EMC shares fell by 35 cents, or more than 1.3 percent, to $25.03 a share in morning trading.
The company reported fourth-quarter earnings per share of 60 cents, slightly higher than the 59 cents analysts had forecast. Sales were $6.7 billion, also slightly higher than the consensus forecast of $6.63 billion.
For the year ahead, the company said it expects to earn about $1.95 a share on sales of about $24.5 billion. That’s well below the consensus view of analysts, who had forecast a $2.04 per-share profit on sales of $25 billion.

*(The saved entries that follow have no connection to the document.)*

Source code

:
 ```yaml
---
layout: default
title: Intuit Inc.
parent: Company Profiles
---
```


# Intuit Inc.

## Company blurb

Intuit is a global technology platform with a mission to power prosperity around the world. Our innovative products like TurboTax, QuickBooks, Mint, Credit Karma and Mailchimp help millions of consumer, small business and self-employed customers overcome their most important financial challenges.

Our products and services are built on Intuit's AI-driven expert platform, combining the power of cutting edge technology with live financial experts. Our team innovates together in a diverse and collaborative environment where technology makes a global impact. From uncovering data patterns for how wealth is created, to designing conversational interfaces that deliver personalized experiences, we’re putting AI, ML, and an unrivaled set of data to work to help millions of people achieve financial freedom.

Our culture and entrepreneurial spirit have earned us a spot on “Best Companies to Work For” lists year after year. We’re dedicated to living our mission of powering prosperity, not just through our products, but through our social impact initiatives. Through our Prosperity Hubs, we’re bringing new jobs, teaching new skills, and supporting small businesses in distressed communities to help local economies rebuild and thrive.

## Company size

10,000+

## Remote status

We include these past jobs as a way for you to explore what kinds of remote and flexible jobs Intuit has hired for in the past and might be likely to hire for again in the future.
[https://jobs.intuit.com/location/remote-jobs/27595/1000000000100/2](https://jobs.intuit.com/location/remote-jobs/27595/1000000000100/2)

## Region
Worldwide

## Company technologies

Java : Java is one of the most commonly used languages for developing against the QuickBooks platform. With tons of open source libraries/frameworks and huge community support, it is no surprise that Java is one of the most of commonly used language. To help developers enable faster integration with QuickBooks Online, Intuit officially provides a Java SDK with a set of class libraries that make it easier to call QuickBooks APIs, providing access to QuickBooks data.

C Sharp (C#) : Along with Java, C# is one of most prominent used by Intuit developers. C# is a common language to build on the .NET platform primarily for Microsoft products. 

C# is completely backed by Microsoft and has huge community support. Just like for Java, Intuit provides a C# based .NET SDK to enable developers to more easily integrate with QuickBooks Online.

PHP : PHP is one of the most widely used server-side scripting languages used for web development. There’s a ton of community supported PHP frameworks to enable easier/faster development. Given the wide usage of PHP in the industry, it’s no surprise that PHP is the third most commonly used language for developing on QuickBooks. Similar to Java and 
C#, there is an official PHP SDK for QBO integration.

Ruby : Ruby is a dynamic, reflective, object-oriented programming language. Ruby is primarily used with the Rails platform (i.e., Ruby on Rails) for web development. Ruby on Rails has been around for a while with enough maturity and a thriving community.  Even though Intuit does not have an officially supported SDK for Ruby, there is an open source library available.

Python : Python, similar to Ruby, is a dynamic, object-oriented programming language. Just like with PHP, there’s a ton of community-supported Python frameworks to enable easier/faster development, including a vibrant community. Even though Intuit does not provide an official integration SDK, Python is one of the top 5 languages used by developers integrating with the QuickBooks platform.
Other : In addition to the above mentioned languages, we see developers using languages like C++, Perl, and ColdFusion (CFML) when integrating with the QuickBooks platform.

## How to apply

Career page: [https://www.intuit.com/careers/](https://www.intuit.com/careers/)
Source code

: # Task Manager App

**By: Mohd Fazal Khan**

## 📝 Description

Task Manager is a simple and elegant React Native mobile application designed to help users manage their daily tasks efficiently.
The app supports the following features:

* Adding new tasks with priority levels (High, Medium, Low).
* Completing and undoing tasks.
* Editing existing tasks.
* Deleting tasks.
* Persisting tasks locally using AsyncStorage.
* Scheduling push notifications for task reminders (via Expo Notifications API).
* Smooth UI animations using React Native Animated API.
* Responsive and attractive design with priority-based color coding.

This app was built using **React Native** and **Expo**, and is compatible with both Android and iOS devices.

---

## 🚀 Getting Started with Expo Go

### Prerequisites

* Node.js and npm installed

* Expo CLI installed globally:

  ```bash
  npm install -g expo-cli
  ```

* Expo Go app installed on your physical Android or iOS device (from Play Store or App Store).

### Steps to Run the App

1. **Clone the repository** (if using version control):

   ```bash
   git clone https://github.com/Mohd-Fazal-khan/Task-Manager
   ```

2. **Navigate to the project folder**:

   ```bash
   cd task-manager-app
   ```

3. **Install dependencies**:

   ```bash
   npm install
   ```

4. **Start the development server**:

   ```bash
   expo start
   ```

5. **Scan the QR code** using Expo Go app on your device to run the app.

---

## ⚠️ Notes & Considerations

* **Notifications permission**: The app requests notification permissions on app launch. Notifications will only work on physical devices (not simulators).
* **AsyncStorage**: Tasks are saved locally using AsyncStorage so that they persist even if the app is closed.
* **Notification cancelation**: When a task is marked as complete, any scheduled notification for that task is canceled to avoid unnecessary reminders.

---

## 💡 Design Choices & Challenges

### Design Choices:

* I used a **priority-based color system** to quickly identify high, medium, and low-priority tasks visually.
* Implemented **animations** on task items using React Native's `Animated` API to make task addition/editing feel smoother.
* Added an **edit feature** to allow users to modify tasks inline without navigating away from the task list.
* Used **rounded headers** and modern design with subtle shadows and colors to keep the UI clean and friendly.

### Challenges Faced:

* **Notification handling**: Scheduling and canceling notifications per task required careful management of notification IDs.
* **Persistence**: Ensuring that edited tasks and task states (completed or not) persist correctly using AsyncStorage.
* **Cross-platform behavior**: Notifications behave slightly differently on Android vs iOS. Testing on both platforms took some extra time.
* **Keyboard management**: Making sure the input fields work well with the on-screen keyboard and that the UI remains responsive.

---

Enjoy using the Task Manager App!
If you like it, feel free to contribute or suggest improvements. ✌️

Rob Cihra, an analyst with Evercore Partners, said in a note to clients following the announcement that the outlook doesn’t include any benefit from VMware’s acquisition of AirWatch last week, which he said is likely to add $75 million to 2014 revenue but may trim earnings per share by another five cents to $1.90. EMC owns a controlling stake in VMware. “We had already expected enterprise IT spend to only slowly improve, public cloud infrastructure building to weigh on growth and for EMC’s gross margin expansion to slow, but EMC’s updated guide appears to be even more conservative on all factors,” he said.
EMC also said in a filing with the U.S. Securities and Exchange Commission that it plans to take a charge of about $120 million for the costs of a restructuring plan that will include job cuts. The plan should be completed by the end of 2014. It would be the second round of job cuts at EMC since it said it would cut about 1,000 jobs in May.